If the transcript shows looping or the objective needs to be narrowed, abandon and restart with a better objective instead.

PatternGood for
--budget quickSingle-file changes, inspection, or quick evaluator passes.
--budget standardBounded features, bug fixes with tests, and medium refactors.
--budget deepMulti-file refactors, migrations, doc generation, broad cleanups, integrations.
--budget overnightExplicit overnight/weekend long-running goals.
--budget autoLet deterministic objective matching pick one of the profiles.
No budgetExploration. Monitor with /goal-status.
  • Tiny raw budgets (--budget 50000). One input turn in a real codebase is already 50–100K. The cap will fire on turn one and the plugin will look broken.
  • Vague objectives ("clean up the code"). The evaluator has nothing to verify against.
  • Unverifiable objectives ("wait until the build completes" with no build running). Wall-clock cap eventually catches this, but you waste turns first.
  • Objectives that lie about scope ("refactor everything" with --budget quick). The goal pauses with the work obviously unfinished.

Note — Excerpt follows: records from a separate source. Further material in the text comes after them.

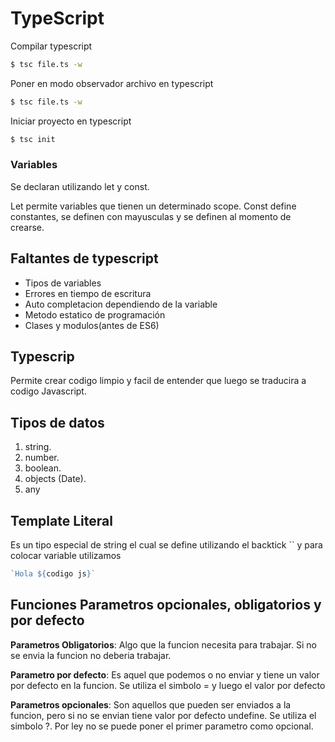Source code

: # TypeScript

Compilar typescript
```bash
$ tsc file.ts -w
```

Poner en modo observador archivo en typescript
```bash
$ tsc file.ts -w
```
Iniciar proyecto en typescript
```bash
$ tsc init
```

### Variables 
Se declaran utilizando let y const.

Let permite variables que tienen un determinado scope.
Const define constantes, se definen con mayusculas y se definen al momento de crearse.

## Faltantes de typescript

- Tipos de variables
- Errores en tiempo de escritura
- Auto completacion dependiendo de la variable
- Metodo estatico de programación
- Clases y modulos(antes de ES6)

## Typescrip 
Permite crear codigo limpio y facil de entender que luego se traducira a codigo Javascript.

## Tipos de datos

1. string.
2. number.
3. boolean.
4. objects (Date).
5. any

## Template Literal
Es un tipo especial de string el cual se define utilizando el backtick `` y para colocar variable utilizamos 
```typescript
`Hola ${codigo js}`  
```
## Funciones Parametros opcionales, obligatorios y por defecto

__Parametros Obligatorios__: Algo que la funcion necesita para trabajar. Si no se envia la funcion no deberia trabajar.

__Parametro por defecto__: Es aquel que podemos o no enviar y tiene un valor por defecto en la funcion. Se utiliza el simbolo = y luego el valor por defecto

__Parametros opcionales__: Son aquellos que pueden ser enviados a la funcion, pero si no se envian tiene valor por defecto undefine. Se utiliza el simbolo ?. Por ley no se puede poner el primer parametro como opcional. 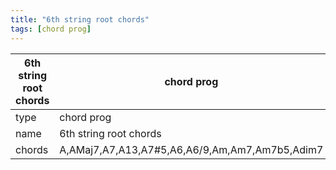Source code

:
 ```yaml
---
title: "6th string root chords"
tags: [chord prog]
---
```


|6th string root chords|chord prog|
|---|---|
|type|chord prog|
|name|6th string root chords|
|chords|A,AMaj7,A7,A13,A7#5,A6,A6/9,Am,Am7,Am7b5,Adim7|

Raw token numbers are still supported, but they are the advanced path. If you choose to use them:

Pessimistically: assume ~30k–60k tokens per turn in a warm cache, ~80k–150k tokens per turn in a cold cache or with heavy file reads.

For a goal you expect to take N turns, a safe starting budget is roughly N × 60k × 1.3 (the 1.3 is headroom). So:

  • 30 turns: ~2.3M
  • 100 turns: ~7.8M
  • 300 turns: ~23M

These are upper bounds. Cache hits routinely cut real usage by 60–80%.